'''

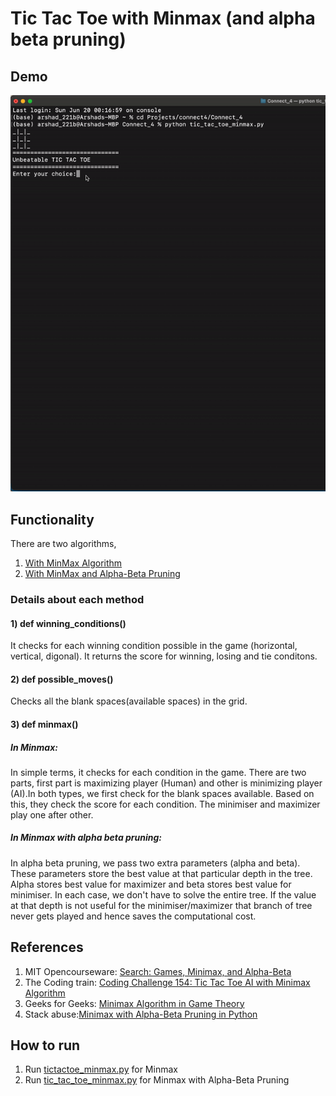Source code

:# Tic Tac Toe with Minmax (and alpha beta pruning)

## Demo
![](ezgif.com-gif-maker.gif)

## Functionality
There are two algorithms, 
1) [With MinMax Algorithm](https://github.com/Arshad221b/Connect_4/blob/master/tictactoe_minmax.py)
2) [With MinMax and Alpha-Beta Pruning](https://github.com/Arshad221b/Connect_4/blob/master/tic_tac_toe_minmax.py)

### Details about each method 
#### 1) def winning_conditions()
It checks for each winning condition possible in the game (horizontal, vertical, digonal). It returns the score for winning, losing and tie conditons.

#### 2) def possible_moves()
Checks all the blank spaces(available spaces) in the grid.

#### 3) def minmax()

##### In Minmax:
In simple terms, it checks for each condition in the game. There are two parts, first part is maximizing player (Human) and other is minimizing player (AI).In both types, we first check for the blank spaces available. Based on this, they check the score for each condition. The minimiser and maximizer play one after other. 

##### In Minmax with alpha beta pruning:
In alpha beta pruning, we pass two extra parameters (alpha and beta). These parameters store the best value at that particular depth in the tree. Alpha stores best value for maximizer and beta stores best value for minimiser. In each case, we don't have to solve the entire tree. If the value at that depth is not useful for the minimiser/maximizer that branch of tree never gets played and hence saves the computational cost. 

## References
1) MIT Opencourseware: [Search: Games, Minimax, and Alpha-Beta](https://youtu.be/STjW3eH0Cik)
3) The Coding train: [Coding Challenge 154: Tic Tac Toe AI with Minimax Algorithm](https://www.youtube.com/watch?v=trKjYdBASyQ)
4) Geeks for Geeks: [Minimax Algorithm in Game Theory](https://www.geeksforgeeks.org/minimax-algorithm-in-game-theory-set-4-alpha-beta-pruning/)
5) Stack abuse:[Minimax with Alpha-Beta Pruning in Python](https://stackabuse.com/minimax-and-alpha-beta-pruning-in-python)

## How to run
1) Run [tictactoe_minmax.py](https://github.com/Arshad221b/unbeatable_tic_tac_toe/blob/master/tictactoe_minmax.py) for Minmax
2) Run [tic_tac_toe_minmax.py](https://github.com/Arshad221b/unbeatable_tic_tac_toe/blob/master/tic_tac_toe_minmax.py) for Minmax with Alpha-Beta Pruning
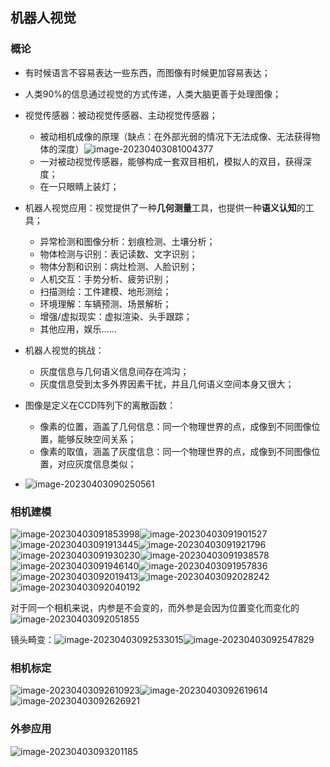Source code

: ## 机器人视觉
### 概论
- 有时候语言不容易表达一些东西，而图像有时候更加容易表达；
- 人类90%的信息通过视觉的方式传递，人类大脑更善于处理图像；
- 视觉传感器：被动视觉传感器、主动视觉传感器；
    - 被动相机成像的原理（缺点：在外部光弱的情况下无法成像、无法获得物体的深度）![image-20230403081004377](../img/3.30/image-20230403081004377.png)
    - 一对被动视觉传感器，能够构成一套双目相机，模拟人的双目，获得深度；
    - 在一只眼睛上装灯；
- 机器人视觉应用：视觉提供了一种**几何测量**工具，也提供一种**语义认知**的工具；
    - 异常检测和图像分析：划痕检测、土壤分析；
    - 物体检测与识别：表记读数、文字识别；
    - 物体分割和识别：病灶检测、人脸识别；
    - 人机交互：手势分析、疲劳识别；
    - 扫描测绘：工件建模、地形测绘；
    - 环境理解：车辆预测、场景解析；
    - 增强/虚拟现实：虚拟渲染、头手跟踪；
    - 其他应用，娱乐……
- 机器人视觉的挑战：
    - 灰度信息与几何语义信息间存在鸿沟；
    - 灰度信息受到太多外界因素干扰，并且几何语义空间本身又很大；

- 图像是定义在CCD阵列下的离散函数：
    - 像素的位置，涵盖了几何信息：同一个物理世界的点，成像到不同图像位置，能够反映空间关系；
    - 像素的取值，涵盖了灰度信息：同一个物理世界的点，成像到不同图像位置，对应灰度信息类似；
- ![image-20230403090250561](../img/3.30/image-20230403090250561.png)

### 相机建模

![image-20230403091853998](../img/3.30/image-20230403091853998.png)![image-20230403091901527](../img/3.30/image-20230403091901527.png)![image-20230403091913445](../img/3.30/image-20230403091913445.png)![image-20230403091921796](../img/3.30/image-20230403091921796.png)![image-20230403091930230](../img/3.30/image-20230403091930230.png)![image-20230403091938578](../img/3.30/image-20230403091938578.png)![image-20230403091946140](../img/3.30/image-20230403091946140.png)![image-20230403091957836](../img/3.30/image-20230403091957836.png)![image-20230403092019413](../img/3.30/image-20230403092019413.png)![image-20230403092028242](../img/3.30/image-20230403092028242.png)![image-20230403092040192](../img/3.30/image-20230403092040192.png)

对于同一个相机来说，内参是不会变的，而外参是会因为位置变化而变化的![image-20230403092051855](../img/3.30/image-20230403092051855.png)

镜头畸变：![image-20230403092533015](../img/3.30/image-20230403092533015.png)![image-20230403092547829](../img/3.30/image-20230403092547829.png)

### 相机标定

![image-20230403092610923](../img/3.30/image-20230403092610923.png)![image-20230403092619614](../img/3.30/image-20230403092619614.png)![image-20230403092626921](../img/3.30/image-20230403092626921.png)

### 外参应用

![image-20230403093201185](../img/3.30/image-20230403093201185.png)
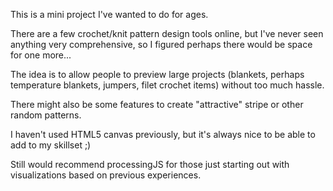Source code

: This is a mini project I've wanted to do for ages.

There are a few crochet/knit pattern design tools online, but I've never seen anything very comprehensive, so I figured perhaps there would be space for one more...

The idea is to allow people to preview large projects (blankets, perhaps temperature blankets, jumpers, filet crochet items) without too much hassle.

There might also be some features to create "attractive" stripe or other random patterns.

I haven't used HTML5 canvas previously, but it's always nice to be able to add to my skillset ;)

Still would recommend processingJS for those just starting out with visualizations based on previous experiences.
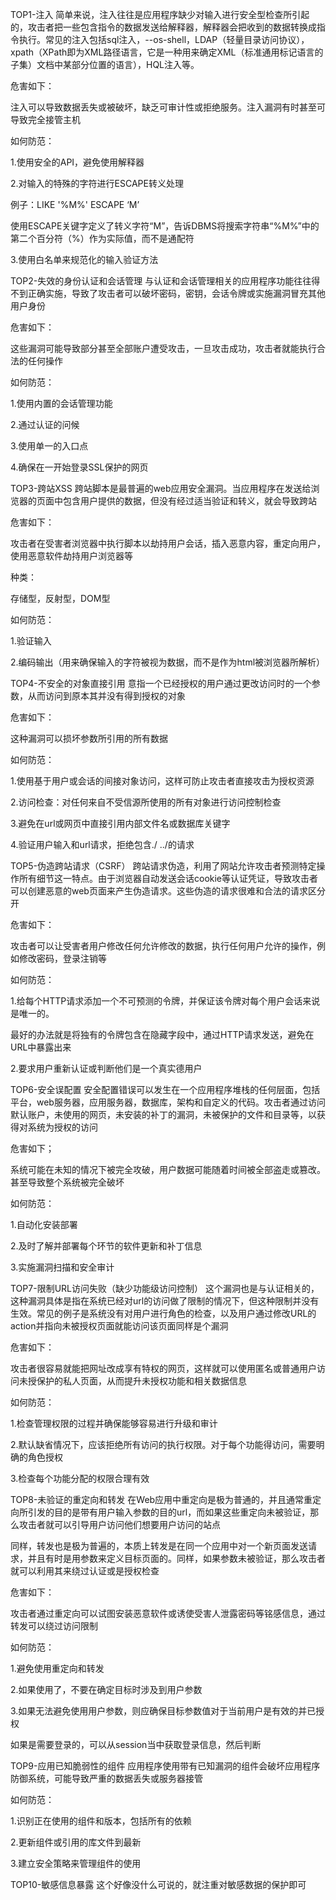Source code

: TOP1-注入
简单来说，注入往往是应用程序缺少对输入进行安全型检查所引起的，攻击者把一些包含指令的数据发送给解释器，解释器会把收到的数据转换成指令执行。常见的注入包括sql注入，--os-shell，LDAP（轻量目录访问协议），xpath（XPath即为XML路径语言，它是一种用来确定XML（标准通用标记语言的子集）文档中某部分位置的语言），HQL注入等。

危害如下：

注入可以导致数据丢失或被破坏，缺乏可审计性或拒绝服务。注入漏洞有时甚至可导致完全接管主机

如何防范：

1.使用安全的API，避免使用解释器

2.对输入的特殊的字符进行ESCAPE转义处理

例子：LIKE '%M%' ESCAPE ‘M’

使用ESCAPE关键字定义了转义字符“M”，告诉DBMS将搜索字符串“%M%”中的第二个百分符（%）作为实际值，而不是通配符

3.使用白名单来规范化的输入验证方法

TOP2-失效的身份认证和会话管理
与认证和会话管理相关的应用程序功能往往得不到正确实施，导致了攻击者可以破坏密码，密钥，会话令牌或实施漏洞冒充其他用户身份

危害如下：

这些漏洞可能导致部分甚至全部账户遭受攻击，一旦攻击成功，攻击者就能执行合法的任何操作

如何防范：

1.使用内置的会话管理功能

2.通过认证的问候

3.使用单一的入口点

4.确保在一开始登录SSL保护的网页

TOP3-跨站XSS
跨站脚本是最普遍的web应用安全漏洞。当应用程序在发送给浏览器的页面中包含用户提供的数据，但没有经过适当验证和转义，就会导致跨站

危害如下：

攻击者在受害者浏览器中执行脚本以劫持用户会话，插入恶意内容，重定向用户，使用恶意软件劫持用户浏览器等

种类：

存储型，反射型，DOM型

如何防范：

1.验证输入

2.编码输出（用来确保输入的字符被视为数据，而不是作为html被浏览器所解析）

TOP4-不安全的对象直接引用
意指一个已经授权的用户通过更改访问时的一个参数，从而访问到原本其并没有得到授权的对象

危害如下：

这种漏洞可以损坏参数所引用的所有数据

如何防范：

1.使用基于用户或会话的间接对象访问，这样可防止攻击者直接攻击为授权资源

2.访问检查：对任何来自不受信源所使用的所有对象进行访问控制检查

3.避免在url或网页中直接引用内部文件名或数据库关键字

4.验证用户输入和url请求，拒绝包含./ ../的请求

TOP5-伪造跨站请求（CSRF）
跨站请求伪造，利用了网站允许攻击者预测特定操作所有细节这一特点。由于浏览器自动发送会话cookie等认证凭证，导致攻击者可以创建恶意的web页面来产生伪造请求。这些伪造的请求很难和合法的请求区分开

危害如下：

攻击者可以让受害者用户修改任何允许修改的数据，执行任何用户允许的操作，例如修改密码，登录注销等

如何防范：

1.给每个HTTP请求添加一个不可预测的令牌，并保证该令牌对每个用户会话来说是唯一的。

最好的办法就是将独有的令牌包含在隐藏字段中，通过HTTP请求发送，避免在URL中暴露出来

2.要求用户重新认证或判断他们是一个真实德用户

TOP6-安全误配置
安全配置错误可以发生在一个应用程序堆栈的任何层面，包括平台，web服务器，应用服务器，数据库，架构和自定义的代码。攻击者通过访问默认账户，未使用的网页，未安装的补丁的漏洞，未被保护的文件和目录等，以获得对系统为授权的访问

危害如下；

系统可能在未知的情况下被完全攻破，用户数据可能随着时间被全部盗走或篡改。甚至导致整个系统被完全破坏

如何防范：

1.自动化安装部署

2.及时了解并部署每个环节的软件更新和补丁信息

3.实施漏洞扫描和安全审计

TOP7-限制URL访问失败（缺少功能级访问控制）
这个漏洞也是与认证相关的，这种漏洞具体是指在系统已经对url的访问做了限制的情况下，但这种限制并没有生效。常见的例子是系统没有对用户进行角色的检查，以及用户通过修改URL的action并指向未被授权页面就能访问该页面同样是个漏洞

危害如下：

攻击者很容易就能把网址改成享有特权的网页，这样就可以使用匿名或普通用户访问未授保护的私人页面，从而提升未授权功能和相关数据信息

如何防范：

1.检查管理权限的过程并确保能够容易进行升级和审计

2.默认缺省情况下，应该拒绝所有访问的执行权限。对于每个功能得访问，需要明确的角色授权

3.检查每个功能分配的权限合理有效

TOP8-未验证的重定向和转发
在Web应用中重定向是极为普通的，并且通常重定向所引发的目的是带有用户输入参数的目的url，而如果这些重定向未被验证，那么攻击者就可以引导用户访问他们想要用户访问的站点

同样，转发也是极为普遍的，本质上转发是在同一个应用中对一个新页面发送请求，并且有时是用参数来定义目标页面的。同样，如果参数未被验证，那么攻击者就可以利用其来绕过认证或是授权检查

危害如下：

攻击者通过重定向可以试图安装恶意软件或诱使受害人泄露密码等铭感信息，通过转发可以绕过访问限制

如何防范：

1.避免使用重定向和转发

2.如果使用了，不要在确定目标时涉及到用户参数

3.如果无法避免使用用户参数，则应确保目标参数值对于当前用户是有效的并已授权

如果是需要登录的，可以从session当中获取登录信息，然后判断

TOP9-应用已知脆弱性的组件
应用程序使用带有已知漏洞的组件会破坏应用程序防御系统，可能导致严重的数据丢失或服务器接管

如何防范：

1.识别正在使用的组件和版本，包括所有的依赖

2.更新组件或引用的库文件到最新

3.建立安全策略来管理组件的使用

TOP10-敏感信息暴露
这个好像没什么可说的，就注重对敏感数据的保护即可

'''

Which lines of the data include "master"? Copy each of them.

1) [With MinMax Algorithm](https://github.com/Arshad221b/Connect_4/blob/master/tictactoe_minmax.py)
2) [With MinMax and Alpha-Beta Pruning](https://github.com/Arshad221b/Connect_4/blob/master/tic_tac_toe_minmax.py)
1) Run [tictactoe_minmax.py](https://github.com/Arshad221b/unbeatable_tic_tac_toe/blob/master/tictactoe_minmax.py) for Minmax
2) Run [tic_tac_toe_minmax.py](https://github.com/Arshad221b/unbeatable_tic_tac_toe/blob/master/tic_tac_toe_minmax.py) for Minmax with Alpha-Beta Pruning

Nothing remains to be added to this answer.